▶ Problem description
Your task is to copy the listing exactly, with the pictures left out.

═════ Dataset ═════

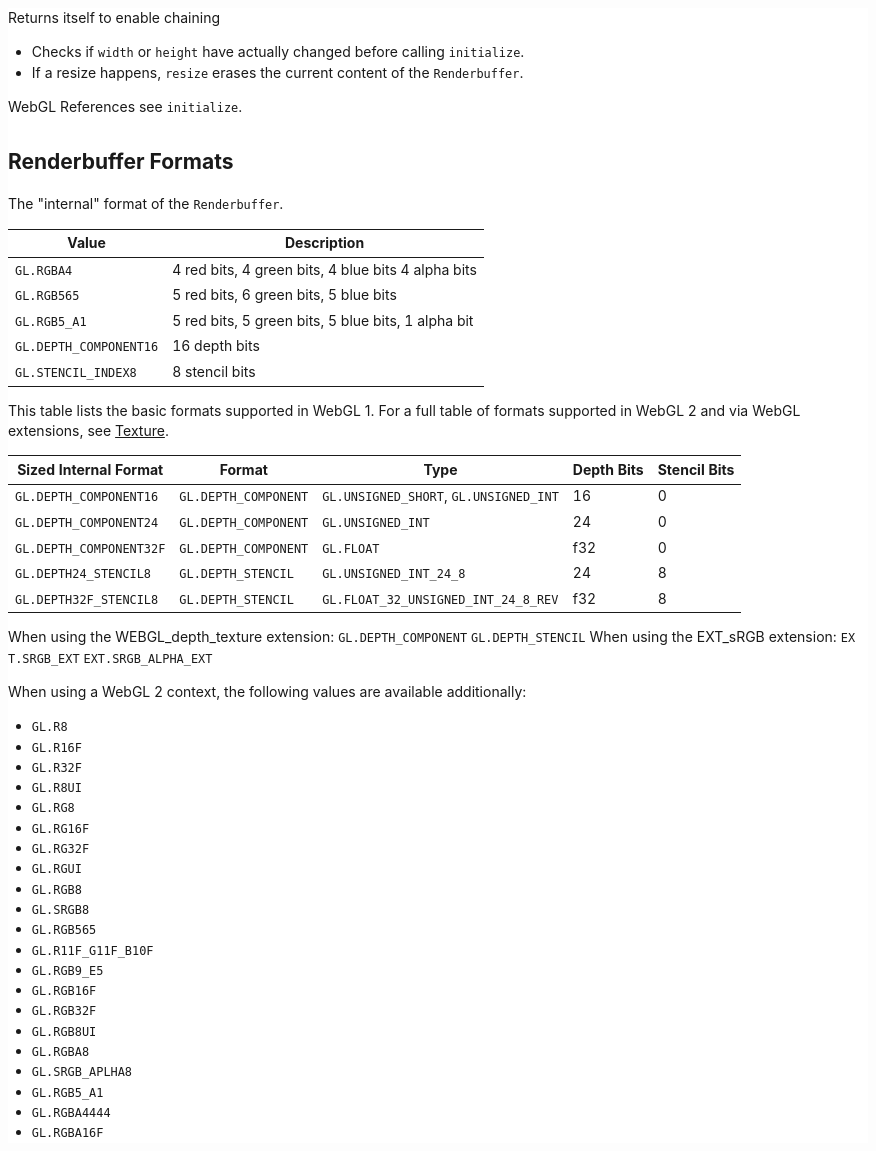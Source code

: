 Returns itself to enable chaining

- Checks if `width` or `height` have actually changed before calling `initialize`.
- If a resize happens, `resize` erases the current content of the `Renderbuffer`.

WebGL References see `initialize`.

## Renderbuffer Formats

The "internal" format of the `Renderbuffer`.

| Value                  | Description                                        |
| ---------------------- | -------------------------------------------------- |
| `GL.RGBA4`             | 4 red bits, 4 green bits, 4 blue bits 4 alpha bits |
| `GL.RGB565`            | 5 red bits, 6 green bits, 5 blue bits              |
| `GL.RGB5_A1`           | 5 red bits, 5 green bits, 5 blue bits, 1 alpha bit |
| `GL.DEPTH_COMPONENT16` | 16 depth bits                                      |
| `GL.STENCIL_INDEX8`    | 8 stencil bits                                     |

This table lists the basic formats supported in WebGL 1. For a full table of formats supported in WebGL 2 and via WebGL extensions, see [Texture](/docs/api-reference/webgl/texture).

| Sized Internal Format   | Format               | Type                                   | Depth Bits | Stencil Bits |
| ----------------------- | -------------------- | -------------------------------------- | ---------- | ------------ |
| `GL.DEPTH_COMPONENT16`  | `GL.DEPTH_COMPONENT` | `GL.UNSIGNED_SHORT`, `GL.UNSIGNED_INT` | 16         | 0            |
| `GL.DEPTH_COMPONENT24`  | `GL.DEPTH_COMPONENT` | `GL.UNSIGNED_INT`                      | 24         | 0            |
| `GL.DEPTH_COMPONENT32F` | `GL.DEPTH_COMPONENT` | `GL.FLOAT`                             | f32        | 0            |
| `GL.DEPTH24_STENCIL8`   | `GL.DEPTH_STENCIL`   | `GL.UNSIGNED_INT_24_8`                 | 24         | 8            |
| `GL.DEPTH32F_STENCIL8`  | `GL.DEPTH_STENCIL`   | `GL.FLOAT_32_UNSIGNED_INT_24_8_REV`    | f32        | 8            |

When using the WEBGL_depth_texture extension:
`GL.DEPTH_COMPONENT`
`GL.DEPTH_STENCIL`
When using the EXT_sRGB extension:
`EXT.SRGB_EXT`
`EXT.SRGB_ALPHA_EXT`

When using a WebGL 2 context, the following values are available additionally:

- `GL.R8`
- `GL.R16F`
- `GL.R32F`
- `GL.R8UI`
- `GL.RG8`
- `GL.RG16F`
- `GL.RG32F`
- `GL.RGUI`
- `GL.RGB8`
- `GL.SRGB8`
- `GL.RGB565`
- `GL.R11F_G11F_B10F`
- `GL.RGB9_E5`
- `GL.RGB16F`
- `GL.RGB32F`
- `GL.RGB8UI`
- `GL.RGBA8`
- `GL.SRGB_APLHA8`
- `GL.RGB5_A1`
- `GL.RGBA4444`
- `GL.RGBA16F`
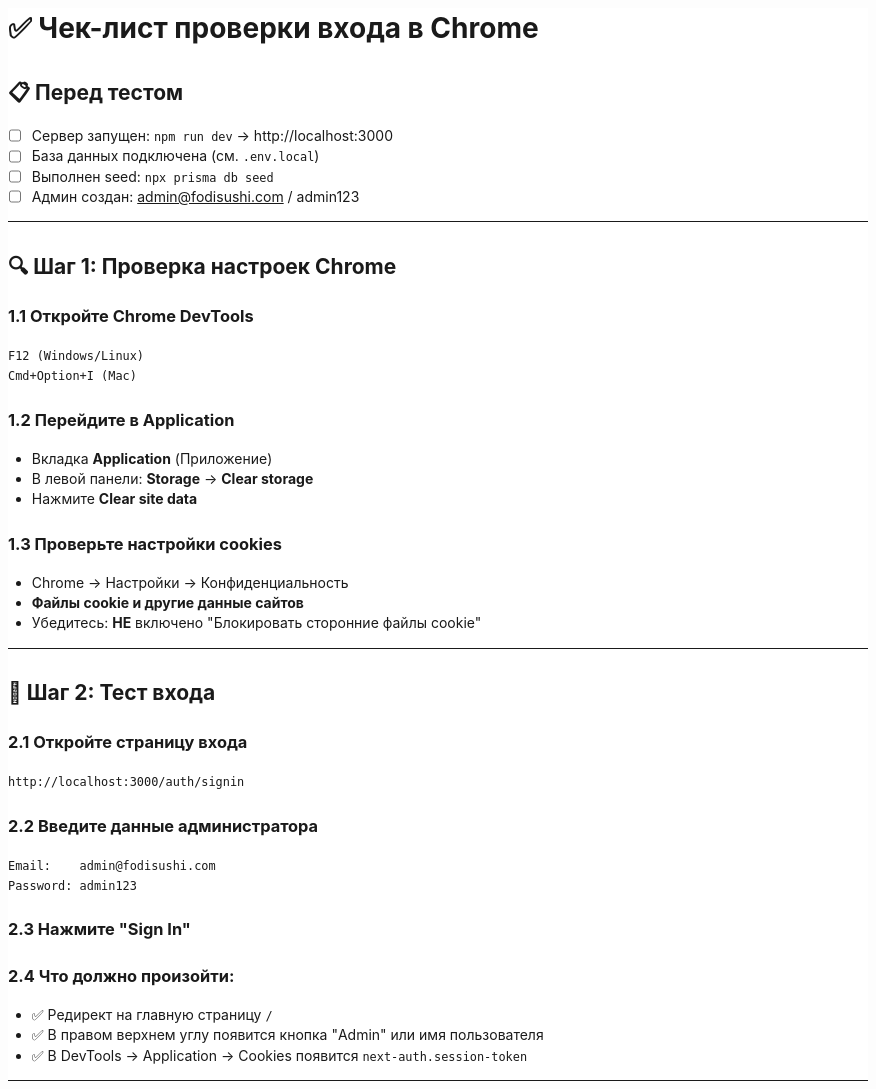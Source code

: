 # ✅ Чек-лист проверки входа в Chrome

## 📋 Перед тестом

- [ ] Сервер запущен: `npm run dev` → http://localhost:3000
- [ ] База данных подключена (см. `.env.local`)
- [ ] Выполнен seed: `npx prisma db seed`
- [ ] Админ создан: admin@fodisushi.com / admin123

---

## 🔍 Шаг 1: Проверка настроек Chrome

### 1.1 Откройте Chrome DevTools
```
F12 (Windows/Linux)
Cmd+Option+I (Mac)
```

### 1.2 Перейдите в Application
- Вкладка **Application** (Приложение)
- В левой панели: **Storage** → **Clear storage**
- Нажмите **Clear site data**

### 1.3 Проверьте настройки cookies
- Chrome → Настройки → Конфиденциальность
- **Файлы cookie и другие данные сайтов**
- Убедитесь: **НЕ** включено "Блокировать сторонние файлы cookie"

---

## 🧪 Шаг 2: Тест входа

### 2.1 Откройте страницу входа
```
http://localhost:3000/auth/signin
```

### 2.2 Введите данные администратора
```
Email:    admin@fodisushi.com
Password: admin123
```

### 2.3 Нажмите "Sign In"

### 2.4 Что должно произойти:
- ✅ Редирект на главную страницу `/`
- ✅ В правом верхнем углу появится кнопка "Admin" или имя пользователя
- ✅ В DevTools → Application → Cookies появится `next-auth.session-token`

---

═════

▶ Reply
Source code

: Returns itself to enable chaining

- Checks if `width` or `height` have actually changed before calling `initialize`.
- If a resize happens, `resize` erases the current content of the `Renderbuffer`.

WebGL References see `initialize`.

## Renderbuffer Formats

The "internal" format of the `Renderbuffer`.

| Value                  | Description                                        |
| ---------------------- | -------------------------------------------------- |
| `GL.RGBA4`             | 4 red bits, 4 green bits, 4 blue bits 4 alpha bits |
| `GL.RGB565`            | 5 red bits, 6 green bits, 5 blue bits              |
| `GL.RGB5_A1`           | 5 red bits, 5 green bits, 5 blue bits, 1 alpha bit |
| `GL.DEPTH_COMPONENT16` | 16 depth bits                                      |
| `GL.STENCIL_INDEX8`    | 8 stencil bits                                     |

This table lists the basic formats supported in WebGL 1. For a full table of formats supported in WebGL 2 and via WebGL extensions, see [Texture](/docs/api-reference/webgl/texture).

| Sized Internal Format   | Format               | Type                                   | Depth Bits | Stencil Bits |
| ----------------------- | -------------------- | -------------------------------------- | ---------- | ------------ |
| `GL.DEPTH_COMPONENT16`  | `GL.DEPTH_COMPONENT` | `GL.UNSIGNED_SHORT`, `GL.UNSIGNED_INT` | 16         | 0            |
| `GL.DEPTH_COMPONENT24`  | `GL.DEPTH_COMPONENT` | `GL.UNSIGNED_INT`                      | 24         | 0            |
| `GL.DEPTH_COMPONENT32F` | `GL.DEPTH_COMPONENT` | `GL.FLOAT`                             | f32        | 0            |
| `GL.DEPTH24_STENCIL8`   | `GL.DEPTH_STENCIL`   | `GL.UNSIGNED_INT_24_8`                 | 24         | 8            |
| `GL.DEPTH32F_STENCIL8`  | `GL.DEPTH_STENCIL`   | `GL.FLOAT_32_UNSIGNED_INT_24_8_REV`    | f32        | 8            |

When using the WEBGL_depth_texture extension:
`GL.DEPTH_COMPONENT`
`GL.DEPTH_STENCIL`
When using the EXT_sRGB extension:
`EXT.SRGB_EXT`
`EXT.SRGB_ALPHA_EXT`

When using a WebGL 2 context, the following values are available additionally:

- `GL.R8`
- `GL.R16F`
- `GL.R32F`
- `GL.R8UI`
- `GL.RG8`
- `GL.RG16F`
- `GL.RG32F`
- `GL.RGUI`
- `GL.RGB8`
- `GL.SRGB8`
- `GL.RGB565`
- `GL.R11F_G11F_B10F`
- `GL.RGB9_E5`
- `GL.RGB16F`
- `GL.RGB32F`
- `GL.RGB8UI`
- `GL.RGBA8`
- `GL.SRGB_APLHA8`
- `GL.RGB5_A1`
- `GL.RGBA4444`
- `GL.RGBA16F`
Source code

: # ✅ Чек-лист проверки входа в Chrome

## 📋 Перед тестом

- [ ] Сервер запущен: `npm run dev` → http://localhost:3000
- [ ] База данных подключена (см. `.env.local`)
- [ ] Выполнен seed: `npx prisma db seed`
- [ ] Админ создан: admin@fodisushi.com / admin123

---

## 🔍 Шаг 1: Проверка настроек Chrome

### 1.1 Откройте Chrome DevTools
```
F12 (Windows/Linux)
Cmd+Option+I (Mac)
```

### 1.2 Перейдите в Application
- Вкладка **Application** (Приложение)
- В левой панели: **Storage** → **Clear storage**
- Нажмите **Clear site data**

### 1.3 Проверьте настройки cookies
- Chrome → Настройки → Конфиденциальность
- **Файлы cookie и другие данные сайтов**
- Убедитесь: **НЕ** включено "Блокировать сторонние файлы cookie"

---

## 🧪 Шаг 2: Тест входа

### 2.1 Откройте страницу входа
```
http://localhost:3000/auth/signin
```

### 2.2 Введите данные администратора
```
Email:    admin@fodisushi.com
Password: admin123
```

### 2.3 Нажмите "Sign In"

### 2.4 Что должно произойти:
- ✅ Редирект на главную страницу `/`
- ✅ В правом верхнем углу появится кнопка "Admin" или имя пользователя
- ✅ В DevTools → Application → Cookies появится `next-auth.session-token`

---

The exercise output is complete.